> _Assignment_
For each entry below, output it exactly as it stands.

Material provided section start

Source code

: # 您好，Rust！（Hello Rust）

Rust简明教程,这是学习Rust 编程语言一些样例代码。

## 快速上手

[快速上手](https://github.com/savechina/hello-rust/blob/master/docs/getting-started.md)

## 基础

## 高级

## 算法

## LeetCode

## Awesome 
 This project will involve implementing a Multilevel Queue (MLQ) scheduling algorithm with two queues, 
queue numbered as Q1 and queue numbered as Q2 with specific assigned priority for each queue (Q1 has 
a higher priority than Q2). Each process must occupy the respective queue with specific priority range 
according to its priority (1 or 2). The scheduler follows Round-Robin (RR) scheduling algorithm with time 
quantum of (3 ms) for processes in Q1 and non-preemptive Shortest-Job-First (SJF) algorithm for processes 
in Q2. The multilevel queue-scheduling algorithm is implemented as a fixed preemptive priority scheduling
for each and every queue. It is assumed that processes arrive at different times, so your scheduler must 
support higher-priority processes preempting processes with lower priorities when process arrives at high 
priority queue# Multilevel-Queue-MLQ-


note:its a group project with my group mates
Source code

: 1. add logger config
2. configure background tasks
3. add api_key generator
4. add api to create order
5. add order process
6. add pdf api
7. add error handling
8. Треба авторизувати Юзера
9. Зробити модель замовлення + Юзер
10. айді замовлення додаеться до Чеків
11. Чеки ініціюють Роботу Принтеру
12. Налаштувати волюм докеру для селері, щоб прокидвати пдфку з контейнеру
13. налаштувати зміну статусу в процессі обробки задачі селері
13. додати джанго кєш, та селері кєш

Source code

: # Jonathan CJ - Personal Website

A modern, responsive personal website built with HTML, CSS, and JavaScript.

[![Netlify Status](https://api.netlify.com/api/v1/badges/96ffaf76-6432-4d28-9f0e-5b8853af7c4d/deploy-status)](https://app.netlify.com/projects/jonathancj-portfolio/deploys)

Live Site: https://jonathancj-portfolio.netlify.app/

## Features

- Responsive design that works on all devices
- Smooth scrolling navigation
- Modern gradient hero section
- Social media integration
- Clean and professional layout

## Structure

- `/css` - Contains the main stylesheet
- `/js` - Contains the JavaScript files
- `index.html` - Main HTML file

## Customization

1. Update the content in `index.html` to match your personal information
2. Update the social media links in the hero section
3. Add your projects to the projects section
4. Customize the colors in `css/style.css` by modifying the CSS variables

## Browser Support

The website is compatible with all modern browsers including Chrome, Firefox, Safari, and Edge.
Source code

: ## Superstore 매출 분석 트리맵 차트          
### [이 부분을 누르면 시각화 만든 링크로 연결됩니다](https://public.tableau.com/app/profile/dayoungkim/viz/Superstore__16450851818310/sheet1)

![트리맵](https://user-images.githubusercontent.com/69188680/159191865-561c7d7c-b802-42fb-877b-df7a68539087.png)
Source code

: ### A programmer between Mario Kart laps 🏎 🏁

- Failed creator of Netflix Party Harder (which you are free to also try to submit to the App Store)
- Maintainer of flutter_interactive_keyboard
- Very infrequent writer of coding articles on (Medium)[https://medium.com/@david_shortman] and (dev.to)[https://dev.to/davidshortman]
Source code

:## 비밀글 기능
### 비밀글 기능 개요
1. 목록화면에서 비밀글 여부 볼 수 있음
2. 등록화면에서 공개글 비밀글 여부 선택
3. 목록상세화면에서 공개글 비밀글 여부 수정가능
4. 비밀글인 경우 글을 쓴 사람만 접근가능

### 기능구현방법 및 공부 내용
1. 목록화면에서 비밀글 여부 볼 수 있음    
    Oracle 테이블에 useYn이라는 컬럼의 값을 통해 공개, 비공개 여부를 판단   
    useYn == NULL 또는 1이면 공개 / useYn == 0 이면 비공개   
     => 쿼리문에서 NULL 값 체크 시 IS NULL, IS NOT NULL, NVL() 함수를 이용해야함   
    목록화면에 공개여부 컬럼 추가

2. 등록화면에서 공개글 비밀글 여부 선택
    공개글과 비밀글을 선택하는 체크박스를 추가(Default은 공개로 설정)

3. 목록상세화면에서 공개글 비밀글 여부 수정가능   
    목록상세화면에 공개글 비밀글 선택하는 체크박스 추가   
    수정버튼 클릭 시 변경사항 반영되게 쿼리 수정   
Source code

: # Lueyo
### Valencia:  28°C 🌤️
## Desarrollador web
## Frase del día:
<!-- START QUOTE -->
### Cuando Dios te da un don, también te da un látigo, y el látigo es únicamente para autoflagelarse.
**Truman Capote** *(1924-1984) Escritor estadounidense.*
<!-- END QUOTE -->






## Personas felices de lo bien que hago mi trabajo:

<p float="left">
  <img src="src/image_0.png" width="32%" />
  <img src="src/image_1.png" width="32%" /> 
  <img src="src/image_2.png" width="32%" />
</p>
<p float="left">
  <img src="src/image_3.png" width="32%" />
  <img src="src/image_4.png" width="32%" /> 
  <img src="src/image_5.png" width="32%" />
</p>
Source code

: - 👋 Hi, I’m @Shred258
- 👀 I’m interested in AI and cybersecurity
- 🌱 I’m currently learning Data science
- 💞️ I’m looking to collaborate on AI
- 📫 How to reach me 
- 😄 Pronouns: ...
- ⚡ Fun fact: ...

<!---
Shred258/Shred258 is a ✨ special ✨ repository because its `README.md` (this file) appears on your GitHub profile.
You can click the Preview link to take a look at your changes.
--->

Material provided section end

> _Written response_
Source code

: # 您好，Rust！（Hello Rust）

Rust简明教程,这是学习Rust 编程语言一些样例代码。

## 快速上手

[快速上手](https://github.com/savechina/hello-rust/blob/master/docs/getting-started.md)

## 基础

## 高级

## 算法

## LeetCode

## Awesome 
 This project will involve implementing a Multilevel Queue (MLQ) scheduling algorithm with two queues, 
queue numbered as Q1 and queue numbered as Q2 with specific assigned priority for each queue (Q1 has 
a higher priority than Q2). Each process must occupy the respective queue with specific priority range 
according to its priority (1 or 2). The scheduler follows Round-Robin (RR) scheduling algorithm with time 
quantum of (3 ms) for processes in Q1 and non-preemptive Shortest-Job-First (SJF) algorithm for processes 
in Q2. The multilevel queue-scheduling algorithm is implemented as a fixed preemptive priority scheduling
for each and every queue. It is assumed that processes arrive at different times, so your scheduler must 
support higher-priority processes preempting processes with lower priorities when process arrives at high 
priority queue# Multilevel-Queue-MLQ-


note:its a group project with my group mates
Source code

: 1. add logger config
2. configure background tasks
3. add api_key generator
4. add api to create order
5. add order process
6. add pdf api
7. add error handling
8. Треба авторизувати Юзера
9. Зробити модель замовлення + Юзер
10. айді замовлення додаеться до Чеків
11. Чеки ініціюють Роботу Принтеру
12. Налаштувати волюм докеру для селері, щоб прокидвати пдфку з контейнеру
13. налаштувати зміну статусу в процессі обробки задачі селері
13. додати джанго кєш, та селері кєш

Source code

: # Jonathan CJ - Personal Website

A modern, responsive personal website built with HTML, CSS, and JavaScript.

[![Netlify Status](https://api.netlify.com/api/v1/badges/96ffaf76-6432-4d28-9f0e-5b8853af7c4d/deploy-status)](https://app.netlify.com/projects/jonathancj-portfolio/deploys)

Live Site: https://jonathancj-portfolio.netlify.app/

## Features

- Responsive design that works on all devices
- Smooth scrolling navigation
- Modern gradient hero section
- Social media integration
- Clean and professional layout

## Structure

- `/css` - Contains the main stylesheet
- `/js` - Contains the JavaScript files
- `index.html` - Main HTML file

## Customization

1. Update the content in `index.html` to match your personal information
2. Update the social media links in the hero section
3. Add your projects to the projects section
4. Customize the colors in `css/style.css` by modifying the CSS variables

## Browser Support

The website is compatible with all modern browsers including Chrome, Firefox, Safari, and Edge.
Source code

: ## Superstore 매출 분석 트리맵 차트          
### [이 부분을 누르면 시각화 만든 링크로 연결됩니다](https://public.tableau.com/app/profile/dayoungkim/viz/Superstore__16450851818310/sheet1)

![트리맵](https://user-images.githubusercontent.com/69188680/159191865-561c7d7c-b802-42fb-877b-df7a68539087.png)
Source code

: ### A programmer between Mario Kart laps 🏎 🏁

- Failed creator of Netflix Party Harder (which you are free to also try to submit to the App Store)
- Maintainer of flutter_interactive_keyboard
- Very infrequent writer of coding articles on (Medium)[https://medium.com/@david_shortman] and (dev.to)[https://dev.to/davidshortman]
Source code

:## 비밀글 기능
### 비밀글 기능 개요
1. 목록화면에서 비밀글 여부 볼 수 있음
2. 등록화면에서 공개글 비밀글 여부 선택
3. 목록상세화면에서 공개글 비밀글 여부 수정가능
4. 비밀글인 경우 글을 쓴 사람만 접근가능

### 기능구현방법 및 공부 내용
1. 목록화면에서 비밀글 여부 볼 수 있음    
    Oracle 테이블에 useYn이라는 컬럼의 값을 통해 공개, 비공개 여부를 판단   
    useYn == NULL 또는 1이면 공개 / useYn == 0 이면 비공개   
     => 쿼리문에서 NULL 값 체크 시 IS NULL, IS NOT NULL, NVL() 함수를 이용해야함   
    목록화면에 공개여부 컬럼 추가

2. 등록화면에서 공개글 비밀글 여부 선택
    공개글과 비밀글을 선택하는 체크박스를 추가(Default은 공개로 설정)

3. 목록상세화면에서 공개글 비밀글 여부 수정가능   
    목록상세화면에 공개글 비밀글 선택하는 체크박스 추가   
    수정버튼 클릭 시 변경사항 반영되게 쿼리 수정   
Source code

: # Lueyo
### Valencia:  28°C 🌤️
## Desarrollador web
## Frase del día:
<!-- START QUOTE -->
### Cuando Dios te da un don, también te da un látigo, y el látigo es únicamente para autoflagelarse.
**Truman Capote** *(1924-1984) Escritor estadounidense.*
<!-- END QUOTE -->






## Personas felices de lo bien que hago mi trabajo:

<p float="left">
  <img src="src/image_0.png" width="32%" />
  <img src="src/image_1.png" width="32%" /> 
  <img src="src/image_2.png" width="32%" />
</p>
<p float="left">
  <img src="src/image_3.png" width="32%" />
  <img src="src/image_4.png" width="32%" /> 
  <img src="src/image_5.png" width="32%" />
</p>
Source code

: - 👋 Hi, I’m @Shred258
- 👀 I’m interested in AI and cybersecurity
- 🌱 I’m currently learning Data science
- 💞️ I’m looking to collaborate on AI
- 📫 How to reach me 
- 😄 Pronouns: ...
- ⚡ Fun fact: ...

<!---
Shred258/Shred258 is a ✨ special ✨ repository because its `README.md` (this file) appears on your GitHub profile.
You can click the Preview link to take a look at your changes.
--->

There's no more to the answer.